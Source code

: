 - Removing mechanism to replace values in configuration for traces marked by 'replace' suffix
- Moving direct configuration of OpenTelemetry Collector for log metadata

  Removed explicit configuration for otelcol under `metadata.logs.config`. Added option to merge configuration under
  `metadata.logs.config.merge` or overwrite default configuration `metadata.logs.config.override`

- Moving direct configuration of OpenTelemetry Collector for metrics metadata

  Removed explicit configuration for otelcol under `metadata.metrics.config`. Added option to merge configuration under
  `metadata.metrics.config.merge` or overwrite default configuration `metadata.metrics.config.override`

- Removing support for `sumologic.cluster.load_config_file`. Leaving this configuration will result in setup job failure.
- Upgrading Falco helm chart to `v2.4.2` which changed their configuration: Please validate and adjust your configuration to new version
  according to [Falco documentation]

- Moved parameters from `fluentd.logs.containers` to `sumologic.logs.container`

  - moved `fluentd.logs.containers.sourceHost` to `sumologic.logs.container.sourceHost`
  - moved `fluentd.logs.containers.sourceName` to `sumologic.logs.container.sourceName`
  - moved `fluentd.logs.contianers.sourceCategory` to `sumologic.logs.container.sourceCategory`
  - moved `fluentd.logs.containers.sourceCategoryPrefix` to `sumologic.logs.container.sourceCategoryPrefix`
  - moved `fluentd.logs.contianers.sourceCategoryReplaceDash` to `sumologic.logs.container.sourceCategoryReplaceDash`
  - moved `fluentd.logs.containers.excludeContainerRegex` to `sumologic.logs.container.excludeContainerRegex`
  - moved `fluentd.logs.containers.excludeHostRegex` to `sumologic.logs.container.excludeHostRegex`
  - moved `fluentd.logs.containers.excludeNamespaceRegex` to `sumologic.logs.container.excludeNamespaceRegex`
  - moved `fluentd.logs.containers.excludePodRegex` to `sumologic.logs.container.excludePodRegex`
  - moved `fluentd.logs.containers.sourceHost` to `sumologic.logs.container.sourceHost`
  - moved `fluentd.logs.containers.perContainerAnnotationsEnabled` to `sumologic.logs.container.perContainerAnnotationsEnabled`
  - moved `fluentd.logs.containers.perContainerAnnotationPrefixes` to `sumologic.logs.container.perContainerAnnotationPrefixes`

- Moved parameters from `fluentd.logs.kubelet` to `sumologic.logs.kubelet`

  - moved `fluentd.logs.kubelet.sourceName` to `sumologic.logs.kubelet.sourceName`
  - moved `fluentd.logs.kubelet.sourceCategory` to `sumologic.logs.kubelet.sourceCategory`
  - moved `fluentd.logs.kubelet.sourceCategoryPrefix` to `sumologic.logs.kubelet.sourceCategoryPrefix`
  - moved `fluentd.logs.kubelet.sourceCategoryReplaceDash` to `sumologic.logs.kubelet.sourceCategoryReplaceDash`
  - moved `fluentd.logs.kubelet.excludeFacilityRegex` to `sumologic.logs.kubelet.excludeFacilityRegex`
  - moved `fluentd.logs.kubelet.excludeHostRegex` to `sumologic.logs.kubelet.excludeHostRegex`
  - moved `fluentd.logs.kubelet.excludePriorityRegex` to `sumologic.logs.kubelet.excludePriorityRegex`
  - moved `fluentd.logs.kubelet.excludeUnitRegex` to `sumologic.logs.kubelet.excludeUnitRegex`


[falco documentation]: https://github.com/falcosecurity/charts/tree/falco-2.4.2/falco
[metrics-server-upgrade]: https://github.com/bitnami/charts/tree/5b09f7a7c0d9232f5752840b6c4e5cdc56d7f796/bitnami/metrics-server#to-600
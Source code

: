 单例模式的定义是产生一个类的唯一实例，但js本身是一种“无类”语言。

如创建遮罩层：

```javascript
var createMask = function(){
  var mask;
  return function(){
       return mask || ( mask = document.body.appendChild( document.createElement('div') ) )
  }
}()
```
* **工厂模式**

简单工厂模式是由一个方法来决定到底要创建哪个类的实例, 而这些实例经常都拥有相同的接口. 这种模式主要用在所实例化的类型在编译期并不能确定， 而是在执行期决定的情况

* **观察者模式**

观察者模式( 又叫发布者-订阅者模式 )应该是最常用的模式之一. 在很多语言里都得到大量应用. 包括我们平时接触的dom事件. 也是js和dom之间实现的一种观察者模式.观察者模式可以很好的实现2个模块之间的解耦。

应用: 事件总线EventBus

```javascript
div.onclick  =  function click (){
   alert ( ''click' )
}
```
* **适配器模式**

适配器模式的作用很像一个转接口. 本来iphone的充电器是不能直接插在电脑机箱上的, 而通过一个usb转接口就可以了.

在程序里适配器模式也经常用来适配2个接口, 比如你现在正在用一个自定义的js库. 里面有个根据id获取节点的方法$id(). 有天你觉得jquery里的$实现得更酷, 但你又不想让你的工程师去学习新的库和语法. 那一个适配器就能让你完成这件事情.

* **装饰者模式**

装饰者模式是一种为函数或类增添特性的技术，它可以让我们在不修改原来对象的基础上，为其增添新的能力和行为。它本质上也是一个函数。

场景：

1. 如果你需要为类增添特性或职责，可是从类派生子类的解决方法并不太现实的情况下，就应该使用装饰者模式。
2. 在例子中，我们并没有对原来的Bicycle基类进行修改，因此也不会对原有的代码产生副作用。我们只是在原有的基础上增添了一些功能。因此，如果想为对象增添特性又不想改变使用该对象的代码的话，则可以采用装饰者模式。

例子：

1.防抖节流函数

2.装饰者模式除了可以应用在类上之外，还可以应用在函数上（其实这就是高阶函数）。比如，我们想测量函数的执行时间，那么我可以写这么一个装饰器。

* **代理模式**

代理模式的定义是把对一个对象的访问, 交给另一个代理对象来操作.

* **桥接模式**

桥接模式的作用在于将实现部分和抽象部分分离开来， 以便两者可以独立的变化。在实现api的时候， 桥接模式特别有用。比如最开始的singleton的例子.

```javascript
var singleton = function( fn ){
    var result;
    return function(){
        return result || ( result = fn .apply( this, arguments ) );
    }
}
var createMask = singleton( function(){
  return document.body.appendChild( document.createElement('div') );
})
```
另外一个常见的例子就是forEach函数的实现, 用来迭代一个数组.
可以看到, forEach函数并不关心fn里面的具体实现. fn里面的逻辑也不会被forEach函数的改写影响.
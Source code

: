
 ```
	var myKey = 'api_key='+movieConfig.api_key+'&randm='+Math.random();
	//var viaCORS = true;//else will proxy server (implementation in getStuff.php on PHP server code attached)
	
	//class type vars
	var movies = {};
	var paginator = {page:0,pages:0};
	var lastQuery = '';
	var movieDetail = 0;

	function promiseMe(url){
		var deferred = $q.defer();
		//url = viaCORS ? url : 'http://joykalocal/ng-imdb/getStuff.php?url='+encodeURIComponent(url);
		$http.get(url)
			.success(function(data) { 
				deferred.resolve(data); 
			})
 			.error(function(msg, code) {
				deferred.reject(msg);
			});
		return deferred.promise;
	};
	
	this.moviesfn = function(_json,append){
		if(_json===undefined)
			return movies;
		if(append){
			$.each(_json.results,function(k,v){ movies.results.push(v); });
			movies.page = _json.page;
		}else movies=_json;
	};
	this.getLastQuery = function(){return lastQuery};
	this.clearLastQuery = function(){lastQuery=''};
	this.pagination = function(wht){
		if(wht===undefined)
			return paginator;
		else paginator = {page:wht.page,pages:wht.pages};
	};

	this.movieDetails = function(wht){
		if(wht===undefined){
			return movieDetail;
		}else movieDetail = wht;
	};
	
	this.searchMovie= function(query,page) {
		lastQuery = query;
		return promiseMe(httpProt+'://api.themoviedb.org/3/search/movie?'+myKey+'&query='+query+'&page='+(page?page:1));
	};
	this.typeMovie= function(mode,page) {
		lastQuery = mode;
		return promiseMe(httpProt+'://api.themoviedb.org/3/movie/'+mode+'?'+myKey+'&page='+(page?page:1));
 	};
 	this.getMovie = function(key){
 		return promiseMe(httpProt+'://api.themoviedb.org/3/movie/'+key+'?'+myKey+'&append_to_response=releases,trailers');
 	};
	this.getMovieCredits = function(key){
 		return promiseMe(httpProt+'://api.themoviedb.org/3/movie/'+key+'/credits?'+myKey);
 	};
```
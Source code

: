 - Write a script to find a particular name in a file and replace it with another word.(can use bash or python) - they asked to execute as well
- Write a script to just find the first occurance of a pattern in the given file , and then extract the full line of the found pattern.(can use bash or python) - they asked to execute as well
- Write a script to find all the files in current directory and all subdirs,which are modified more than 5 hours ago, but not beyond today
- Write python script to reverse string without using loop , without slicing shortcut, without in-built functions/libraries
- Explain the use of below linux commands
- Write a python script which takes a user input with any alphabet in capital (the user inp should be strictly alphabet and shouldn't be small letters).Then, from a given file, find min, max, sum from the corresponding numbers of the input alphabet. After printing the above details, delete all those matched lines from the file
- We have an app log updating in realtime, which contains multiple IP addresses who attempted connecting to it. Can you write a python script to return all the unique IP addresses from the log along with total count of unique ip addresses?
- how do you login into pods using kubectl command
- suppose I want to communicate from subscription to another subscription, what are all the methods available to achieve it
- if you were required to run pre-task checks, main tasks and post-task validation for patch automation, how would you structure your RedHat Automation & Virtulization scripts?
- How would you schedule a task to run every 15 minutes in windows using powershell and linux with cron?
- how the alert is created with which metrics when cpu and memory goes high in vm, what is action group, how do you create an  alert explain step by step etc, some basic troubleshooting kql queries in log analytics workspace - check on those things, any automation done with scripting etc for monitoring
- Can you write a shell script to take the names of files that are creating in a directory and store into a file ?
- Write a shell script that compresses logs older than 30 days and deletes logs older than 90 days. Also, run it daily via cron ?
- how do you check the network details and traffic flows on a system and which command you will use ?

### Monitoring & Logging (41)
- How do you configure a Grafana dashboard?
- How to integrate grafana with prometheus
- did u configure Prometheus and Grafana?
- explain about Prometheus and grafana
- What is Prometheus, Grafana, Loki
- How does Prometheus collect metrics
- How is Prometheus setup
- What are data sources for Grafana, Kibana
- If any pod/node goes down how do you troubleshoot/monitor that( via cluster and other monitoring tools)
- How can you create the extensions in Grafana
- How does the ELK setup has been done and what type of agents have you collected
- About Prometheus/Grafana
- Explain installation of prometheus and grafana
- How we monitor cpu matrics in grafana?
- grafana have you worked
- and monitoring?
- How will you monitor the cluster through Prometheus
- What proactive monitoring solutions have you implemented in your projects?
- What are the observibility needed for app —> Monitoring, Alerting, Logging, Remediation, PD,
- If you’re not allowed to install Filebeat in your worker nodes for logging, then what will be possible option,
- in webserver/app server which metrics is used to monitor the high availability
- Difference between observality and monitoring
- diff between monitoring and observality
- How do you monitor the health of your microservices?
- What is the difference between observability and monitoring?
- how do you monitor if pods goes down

Exercise instructions | Count the lines above in which the string "another" occurs. Give that number and nothing else.

Solution to this problem | 2